Bitcoin n’est pas adapté (dans l’absolu ) à un système de réserves fractionnaires pour plusieurs raisons. Premièrement, Bitcoin a été conçu pour être décentralisé, ce qui signifie qu’il n’y a pas d’autorité centrale comme une banque qui contrôle la monnaie. Cela serait extrêmement difficile techniquement d’imaginer un sytème dans le fonctionnement actuel du Bitcoin qui permettrait de créer des unités de bitcoins basés sur des bitcoins existants. Ce serait là une sorte d’antinomie au mécanisme de proof-of-work qui soutient le réseau.

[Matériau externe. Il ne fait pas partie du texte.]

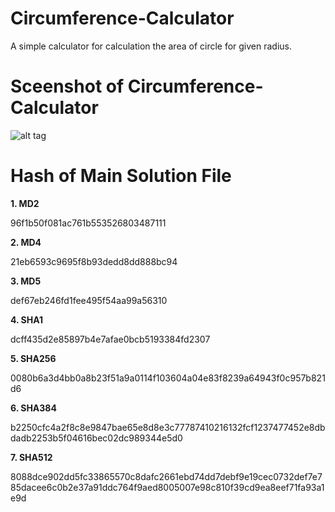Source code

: # Circumference-Calculator
A simple calculator for calculation the area of circle for given radius.

# Sceenshot of Circumference-Calculator
![alt tag](https://docs.google.com/uc?export=download&id=0B3mwICT7qVWYNFNZY2xMSF9fdzQ)

# Hash of Main Solution File

<b>1. MD2</b>
<p>96f1b50f081ac761b553526803487111</p>
<b>2. MD4</b>
<p>21eb6593c9695f8b93dedd8dd888bc94</p>
<b>3. MD5</b>
<p>def67eb246fd1fee495f54aa99a56310</p>
<b>4. SHA1</b>
<p>dcff435d2e85897b4e7afae0bcb5193384fd2307</p>
<b>5. SHA256</b>
<p>0080b6a3d4bb0a8b23f51a9a0114f103604a04e83f8239a64943f0c957b821d6</p>
<b>6. SHA384</b>
<p>b2250cfc4a2f8c8e9847bae65e8d8e3c77787410216132fcf1237477452e8dbdadb2253b5f04616bec02dc989344e5d0</p>
<b>7. SHA512</b>
<p>8088dce902dd5fc33865570c8dafc2661ebd74dd7debf9e19cec0732def7e785dacee6c0b2e37a91ddc764f9aed8005007e98c810f39cd9ea8eef71fa93a1e9d</p>
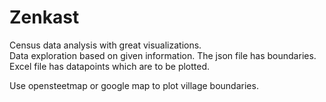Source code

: # Zenkast
Census data analysis with great visualizations.<br>
Data exploration based on given information. The json file has boundaries.
Excel file has datapoints which are to be plotted.
 
Use opensteetmap or google map to plot village boundaries.
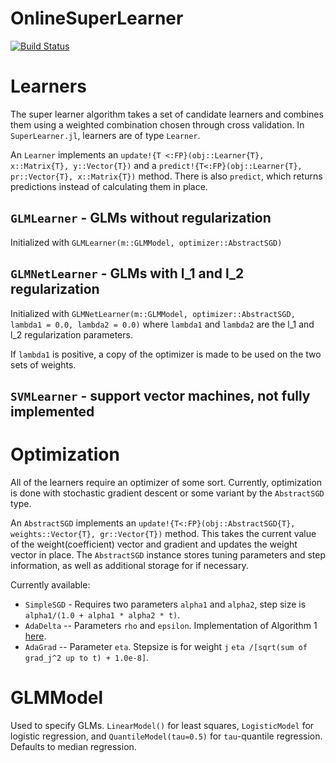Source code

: # OnlineSuperLearner

[![Build Status](https://travis-ci.org/lendle/OnlineSuperLearner.jl.png)](https://travis-ci.org/lendle/OnlineSuperLearner.jl)

# Learners

The super learner algorithm takes a set of candidate learners and combines them using a weighted combination chosen through cross validation. In `SuperLearner.jl`, learners are of type `Learner`.

An `Learner` implements an `update!{T <:FP}(obj::Learner{T}, x::Matrix{T}, y::Vector{T})` and a `predict!{T<:FP}(obj::Learner{T}, pr::Vector{T}, x::Matrix{T})` method. There is also `predict`, which returns predictions instead of calculating them in place.


## `GLMLearner` - GLMs without regularization

Initialized with `GLMLearner(m::GLMModel, optimizer::AbstractSGD)`

## `GLMNetLearner` - GLMs with l_1 and l_2 regularization

Initialized with `GLMNetLearner(m::GLMModel, optimizer::AbstractSGD, lambda1 = 0.0, lambda2 = 0.0)` where `lambda1` and `lambda2` are the l_1 and l_2 regularization parameters.

If `lambda1` is positive, a copy of the optimizer is made to be used on the two sets of weights.

## `SVMLearner` - support vector machines, not fully implemented


# Optimization

All of the learners require an optimizer of some sort.
Currently, optimization is done with stochastic gradient descent or some variant by the `AbstractSGD` type.

An `AbstractSGD` implements an `update!{T<:FP}(obj::AbstractSGD{T}, weights::Vector{T}, gr::Vector{T})` method.
This takes the current value of the weight(coefficient) vector and gradient and updates the weight vector in place.
The `AbstractSGD` instance stores tuning parameters and step information, as well as additional storage for if necessary.

Currently available:

* `SimpleSGD` - Requires two parameters `alpha1` and `alpha2`, step size is `alpha1/(1.0 + alpha1 * alpha2 * t)`.
* `AdaDelta` -- Parameters `rho` and `epsilon`. Implementation of Algorithm 1 [here](http://www.matthewzeiler.com/pubs/googleTR2012/googleTR2012.pdf).
* `AdaGrad` -- Parameter `eta`. Stepsize is for weight `j` `eta /[sqrt(sum of grad_j^2 up to t) + 1.0e-8]`.



# GLMModel

Used to specify GLMs. `LinearModel()` for least squares, `LogisticModel` for logistic regression, and `QuantileModel(tau=0.5)` for `tau`-quantile regression.
Defaults to median regression.

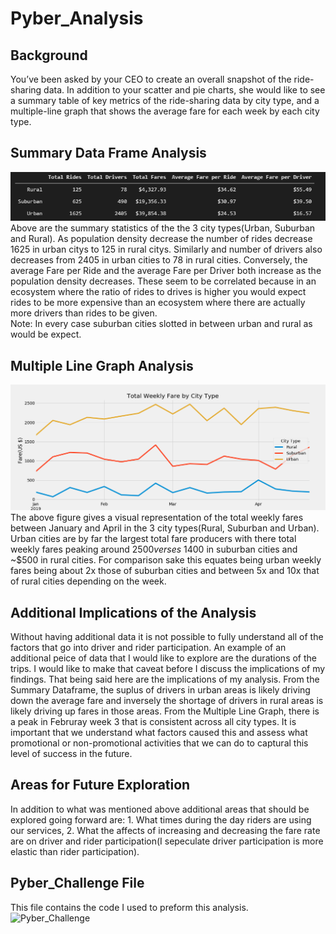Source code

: # Pyber_Analysis
## Background
You’ve been asked by your CEO to create an overall snapshot of the ride-sharing data. In addition to your scatter and pie charts, she would like to see a summary table of key metrics of the ride-sharing data by city type, and a multiple-line graph that shows the average fare for each week by each city type. <br />
## Summary Data Frame Analysis
![Summary Dataframe](https://github.com/RudyR32/Pyber_Analysis/blob/master/analysis/Fig9.png) <br />
Above are the summary statistics of the the 3 city types(Urban, Suburban and Rural). As population density decrease the number of rides decrease 1625 in urban citys to 125 in rural citys.  Similarly and number of drivers also decreases from 2405 in urban cities to 78 in rural cities.  Conversely, the average Fare per Ride and the average Fare per Driver both increase as the population density decreases.  These seem to be correlated because in an ecosystem where the ratio of rides to drives is higher you would expect rides to be more expensive than an ecosystem where there are actually more drivers than rides to be given.   <br />
Note:  In every case suburban cities slotted in between urban and rural as would be expect.
## Multiple Line Graph Analysis
![Multiple Line Graph of Weekly Fares](https://github.com/RudyR32/Pyber_Analysis/blob/master/analysis/Fig8.png) <br />
The above figure gives a visual representation of the total weekly fares between January and April in the 3 city types(Rural, Suburban and Urban).  Urban cities are by far the largest total fare producers with there total weekly fares peaking around $2500 verses ~$1400 in suburban cities and ~$500 in rural cities.  For comparison sake this equates being urban weekly fares being about 2x those of suburban cities and between 5x and 10x that of rural cities depending on the week.
<br />
## Additional Implications of the Analysis
Without having additional data it is not possible to fully understand all of the factors that go into driver and rider participation.  An example of an additional peice of data that I would like to explore are the durations of the trips.  I would like to make that caveat before I discuss the implications of my findings.  That being said here are the implications of my analysis.  From the Summary Dataframe, the suplus of drivers in urban areas is likely driving down the average fare and inversely the shortage of drivers in rural areas is likely driving up fares in those areas.  From the Multiple Line Graph, there is a peak in Februray week 3 that is consistent across all city types.  It is important that we understand what factors caused this and assess what promotional or non-promotional activities that we can do to captural this level of success in the future.
<br />
## Areas for Future Exploration
In addition to what was mentioned above additional areas that should be explored going forward are:   1. What times during the day riders are using our services, 2. What the affects of increasing and decreasing the fare rate are on driver and rider participation(I sepeculate driver participation is more elastic than rider participation).
## Pyber_Challenge File 
This file contains the code I used to preform this analysis.<br />
![Pyber_Challenge](https://github.com/RudyR32/Pyber_Analysis/blob/master/Pyber_Challenge.ipynb)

Deuxièmement, l’émission de Bitcoin est limitée à 21 millions d’unités, ce qui signifie qu’aucune nouvelle unité ne sera générée une fois cette limite atteinte. Il est alors impossible de changer ce plafond, sans risquer de détruire le principe clé du Bitcoin, à savoir une offre limitée, dans le temps.
En un mot, Bitcoin contre-carre l’idée même du système de réserve fractionnaire. Pour beaucoup de partisan de cette cryptomonnaie, c’est aussi là, le gage d’une économie forte et solide qui ne peut imprimer de la monnaie sur simple demande.
Réflexions Finales
Penser le bien-fondé du système de réserves fractionnaires est une tâche éminemment complexe. Différents facteurs socio-économiques doivent être considéré pour émettre un jugement. Dans certaines situations et à certaines époque, le système de réserve fractionnaire a pu joué un rôle déterminant dans le développement économique de certains pays. La révolution industrielle a certainement profité pleinement de ce système, ce qui a permis à des nombreux pays de s’enrichir et d’obtenir une croissance économique rapide.

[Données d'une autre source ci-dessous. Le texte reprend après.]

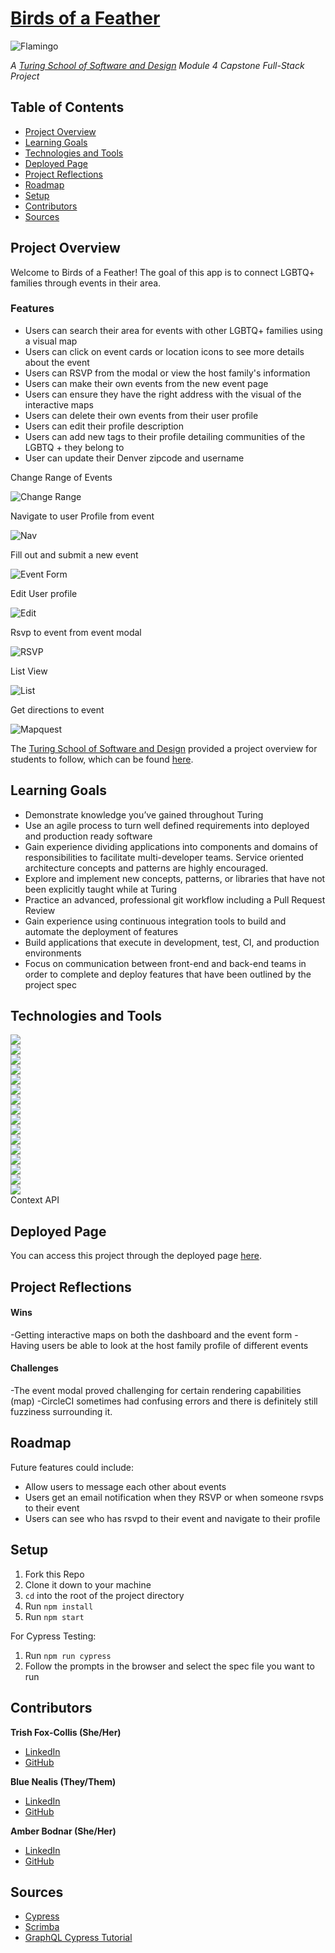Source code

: # [Birds of a Feather](http://www.birds-of-a-feather.net/)
![Flamingo](src/Flamingo.png)

*A [Turing School of Software and Design](https://turing.edu/) Module 4 Capstone Full-Stack Project*


## Table of Contents
- [Project Overview](#project-overview)
- [Learning Goals](#learning-goals)
- [Technologies and Tools](#technologies-and-tools)
- [Deployed Page](#deployed-page)
- [Project Reflections](#project-reflections)
- [Roadmap](#roadmap)
- [Setup](#setup)
- [Contributors](#contributors)
- [Sources](#sources)


## Project Overview
Welcome to Birds of a Feather! The goal of this app is to connect LGBTQ+ families through events in their area.

### Features
 - Users can search their area for events with other LGBTQ+ families using a visual map
 - Users can click on event cards or location icons to see more details about the event
 - Users can RSVP from the modal or view the host family's information
 - Users can make their own events from the new event page
 - Users can ensure they have the right address with the visual of the interactive maps
 - Users can delete their own events from their user profile
 - Users can edit their profile description
 - Users can add new tags to their profile detailing communities of the LGBTQ + they belong to
 - User can update their Denver zipcode and username

Change Range of Events

![Change Range](src/ExpandZipRadius.gif)

Navigate to user Profile from event

![Nav](src/ViewFamilyFromEvent.gif)

Fill out and submit a new event

![Event Form](src/CreateEvent.gif)

Edit User profile

![Edit](src/EditProfile.gif)

Rsvp to event from event modal

![RSVP](src/EventModalRSVP.gif)

List View

![List](src/ListViewRadius.gif)

Get directions to event

![Mapquest](src/Mapquest.gif)

The [Turing School of Software and Design](https://turing.edu/) provided a project overview for students to follow, which can be found [here](https://mod4.turing.edu/projects/capstone/).


## Learning Goals
* Demonstrate knowledge you’ve gained throughout Turing
* Use an agile process to turn well defined requirements into deployed and production ready software
* Gain experience dividing applications into components and domains of responsibilities to facilitate multi-developer teams. Service oriented architecture concepts and patterns are highly encouraged.
* Explore and implement new concepts, patterns, or libraries that have not been explicitly taught while at Turing
* Practice an advanced, professional git workflow including a Pull Request Review
* Gain experience using continuous integration tools to build and automate the deployment of features
* Build applications that execute in development, test, CI, and production environments
* Focus on communication between front-end and back-end teams in order to complete and deploy features that have been outlined by the project spec


## Technologies and Tools
<img src='https://img.shields.io/badge/JavaScript-323330?style=for-the-badge&logo=javascript&logoColor=F7DF1E'/>
</br>
<img src='https://img.shields.io/badge/React-20232A?style=for-the-badge&logo=react&logoColor=61DAFB'/>
</br>
<img src='https://img.shields.io/badge/React_Router-CA4245?style=for-the-badge&logo=react-router&logoColor=white'/>
</br>
<img src='https://img.shields.io/badge/Apollo%20GraphQL-311C87?&style=for-the-badge&logo=Apollo%20GraphQL&logoColor=white' />
</br>
<img src='https://img.shields.io/badge/GraphQl-E10098?style=for-the-badge&logo=graphql&logoColor=white'/>
</br>
<img src='https://img.shields.io/badge/circleci-343434?style=for-the-badge&logo=circleci&logoColor=white'/>
</br>
<img src='https://img.shields.io/badge/Cypress-17202C?style=for-the-badge&logo=cypress&logoColor=white'/>
</br>
<img src='https://img.shields.io/badge/Figma-F24E1E?style=for-the-badge&logo=figma&logoColor=white'/>
</br>
<img src='https://img.shields.io/badge/HTML5-E34F26?style=for-the-badge&logo=html5&logoColor=white'/>
</br>
<img src='https://img.shields.io/badge/CSS3-1572B6?style=for-the-badge&logo=css3&logoColor=white'/>
</br>
<img src='https://img.shields.io/badge/Sass-CC6699?style=for-the-badge&logo=sass&logoColor=white'/>
</br>
<img src='https://img.shields.io/badge/npm-CB3837?style=for-the-badge&logo=npm&logoColor=white'/>
</br>
<img src='https://img.shields.io/badge/Miro-F7C922?style=for-the-badge&logo=Miro&logoColor=050036'/>
</br>
<img src='https://img.shields.io/badge/Postman-FF6C37?style=for-the-badge&logo=Postman&logoColor=white'/>
</br>
<img src='https://img.shields.io/badge/Heroku-430098?style=for-the-badge&logo=heroku&logoColor=white'/>
</br>
<img src='https://img.shields.io/badge/GitHub-100000?style=for-the-badge&logo=github&logoColor=white'/>
</br>
  Context API


## Deployed Page
You can access this project through the deployed page [here](http://www.birds-of-a-feather.net/).


## Project Reflections
#### Wins
-Getting interactive maps on both the dashboard and the event form
-Having users be able to look at the host family profile of different events
#### Challenges
-The event modal proved challenging for certain rendering capabilities (map)
-CircleCI sometimes had confusing errors and there is definitely still fuzziness surrounding it.


## Roadmap
Future features could include:
* Allow users to message each other about events
* Users get an email notification when they RSVP or when someone rsvps to their event
* Users can see who has rsvpd to their event and navigate to their profile


## Setup
1. Fork this Repo
2. Clone it down to your machine
3. `cd` into the root of the project directory
4. Run `npm install`
5. Run `npm start`

For Cypress Testing:
1. Run `npm run cypress`
2. Follow the prompts in the browser and select the spec file you want to run


## Contributors
**Trish Fox-Collis (She/Her)**
* [LinkedIn](https://www.linkedin.com/in/trish-fox-collis/)
* [GitHub](https://github.com/tfoxcollis)

**Blue Nealis (They/Them)**
* [LinkedIn](https://www.linkedin.com/in/blue-nealis/)
* [GitHub](https://github.com/BlueNealis)

**Amber Bodnar (She/Her)**
* [LinkedIn](https://www.linkedin.com/in/amberbodnar/)
* [GitHub](https://github.com/abodnar1)


## Sources
* [Cypress](https://docs.cypress.io/guides/overview/why-cypress)
* [Scrimba](https://scrimba.com/dashboard#overview)
* [GraphQL Cypress Tutorial](https://www.jayfreestone.com/writing/stubbing-graphql-cypress/)
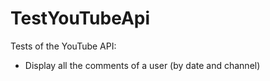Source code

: # TestYouTubeApi

Tests of the YouTube API:

- Display all the comments of a user (by date and channel)
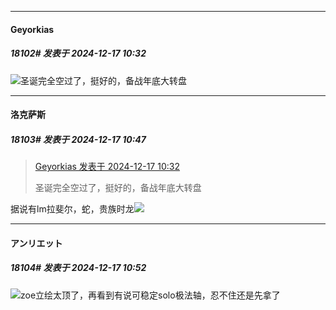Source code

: ﻿
*****

####  Geyorkias  
##### 18102#       发表于 2024-12-17 10:32

<img src="https://static.saraba1st.com/image/smiley/face2017/037.png" referrerpolicy="no-referrer">圣诞完全空过了，挺好的，备战年底大转盘


*****

####  洛克萨斯  
##### 18103#       发表于 2024-12-17 10:47

<blockquote><a href="httphttps://bbs.saraba1st.com/2b/forum.php?mod=redirect&amp;goto=findpost&amp;pid=66944287&amp;ptid=1158205" target="_blank">Geyorkias 发表于 2024-12-17 10:32</a>

圣诞完全空过了，挺好的，备战年底大转盘</blockquote>
据说有lm拉斐尔，蛇，贵族时龙<img src="https://static.saraba1st.com/image/smiley/face2017/037.png" referrerpolicy="no-referrer">


*****

####  アンリエット  
##### 18104#       发表于 2024-12-17 10:52

<img src="https://static.saraba1st.com/image/smiley/face2017/044.png" referrerpolicy="no-referrer">zoe立绘太顶了，再看到有说可稳定solo极法轴，忍不住还是先拿了

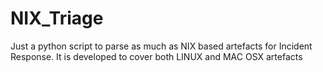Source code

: # NIX_Triage
Just a python script to parse as much as NIX based artefacts for Incident Response. It is developed to cover both LINUX and MAC OSX artefacts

Toutefois, certains économistes attribuent les crises au système de réserve fractionnaire, qui peut, être comme une épée de Damoclès sur le peuple, qui doit s’attendre à traverser des crises de façon perpétuelle, comme nous le rappelle le prix Nobel Paul Krugman ( cf « Pourquoi les crises reviennent toujours« ).
Et, c’est aussi là où Bitcoin devient intéressant. En éliminant complètement le système de réserves fractionnaire, il nous offre une nouvelle fenêtre de pensée où l’on peut imaginer un système qui se passerait de la création monétaire ex-nihilo et de ses conséquences sur l’économie….
Disclaimer : Les opinions exprimées sont personnelles et engagent uniquement l’auteur de l’article et ne reflètent pas nécessairement celles du magazine Zonebitcoin.